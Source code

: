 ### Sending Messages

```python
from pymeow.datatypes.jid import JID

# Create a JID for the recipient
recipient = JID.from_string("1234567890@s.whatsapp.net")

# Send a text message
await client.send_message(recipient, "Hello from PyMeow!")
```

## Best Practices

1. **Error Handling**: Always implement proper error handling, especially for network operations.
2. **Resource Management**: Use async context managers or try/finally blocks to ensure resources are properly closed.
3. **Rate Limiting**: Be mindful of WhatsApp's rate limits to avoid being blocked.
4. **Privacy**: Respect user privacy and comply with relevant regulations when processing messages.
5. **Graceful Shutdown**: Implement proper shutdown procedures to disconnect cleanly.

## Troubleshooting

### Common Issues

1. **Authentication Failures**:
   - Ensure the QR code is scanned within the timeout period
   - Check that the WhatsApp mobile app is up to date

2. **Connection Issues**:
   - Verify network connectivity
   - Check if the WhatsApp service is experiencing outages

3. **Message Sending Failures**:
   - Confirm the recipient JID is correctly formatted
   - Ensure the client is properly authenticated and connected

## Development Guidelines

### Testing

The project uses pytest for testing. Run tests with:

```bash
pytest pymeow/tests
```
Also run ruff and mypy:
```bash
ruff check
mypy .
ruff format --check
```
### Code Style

§ **Task**
Print only these lines, exactly: the one containing "3. **Message Sending" and all after it to the end of the entries.

§ **Finished task**
3. **Message Sending Failures**:
   - Confirm the recipient JID is correctly formatted
   - Ensure the client is properly authenticated and connected

## Development Guidelines

### Testing

The project uses pytest for testing. Run tests with:

```bash
pytest pymeow/tests
```
Also run ruff and mypy:
```bash
ruff check
mypy .
ruff format --check
```
### Code Style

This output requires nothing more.